Population (2022 census [INDEC])
- • Total: 4,655
- Time zone: UTC−3 (ART)
- Area code: +54
- Climate: Csb

= Los Antiguos =

Los Antiguos is a town in Santa Cruz Province, Argentina, located on the south shore of Lago Buenos Aires. It lies 2 km from the border with Chile, and 8 km from the Chilean town of Chile Chico. It is connected to Perito Moreno and Caleta Olivia on the Atlantic coast by a paved road.

The town is an agricultural oasis, where small farms produce fruit crops.

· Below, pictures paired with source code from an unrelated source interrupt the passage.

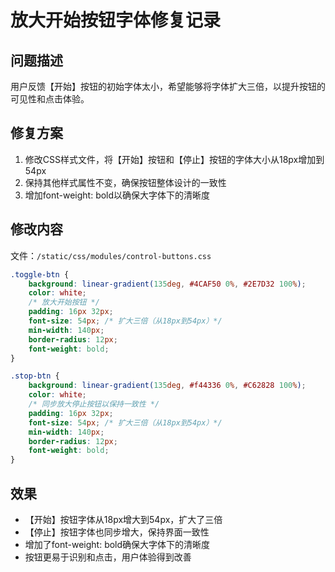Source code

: # 放大开始按钮字体修复记录

## 问题描述
用户反馈【开始】按钮的初始字体太小，希望能够将字体扩大三倍，以提升按钮的可见性和点击体验。

## 修复方案
1. 修改CSS样式文件，将【开始】按钮和【停止】按钮的字体大小从18px增加到54px
2. 保持其他样式属性不变，确保按钮整体设计的一致性
3. 增加font-weight: bold以确保大字体下的清晰度

## 修改内容
文件：`/static/css/modules/control-buttons.css`

```css
.toggle-btn {
    background: linear-gradient(135deg, #4CAF50 0%, #2E7D32 100%);
    color: white;
    /* 放大开始按钮 */
    padding: 16px 32px;
    font-size: 54px; /* 扩大三倍（从18px到54px）*/
    min-width: 140px;
    border-radius: 12px;
    font-weight: bold;
}

.stop-btn {
    background: linear-gradient(135deg, #f44336 0%, #C62828 100%);
    color: white;
    /* 同步放大停止按钮以保持一致性 */
    padding: 16px 32px;
    font-size: 54px; /* 扩大三倍（从18px到54px）*/
    min-width: 140px;
    border-radius: 12px;
    font-weight: bold;
}
```

## 效果
- 【开始】按钮字体从18px增大到54px，扩大了三倍
- 【停止】按钮字体也同步增大，保持界面一致性
- 增加了font-weight: bold确保大字体下的清晰度
- 按钮更易于识别和点击，用户体验得到改善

It was founded as the Leandro Alem Agricultural Colony in 1921, and was formally designated as a municipality in 1970. The area was covered by dust from the 1991 eruption of Mount Hudson, but it has since recovered.

The name of Los Antiguos is a translation of the Tehuelche name, I-Keu-khon, meaning "Place of the Elders."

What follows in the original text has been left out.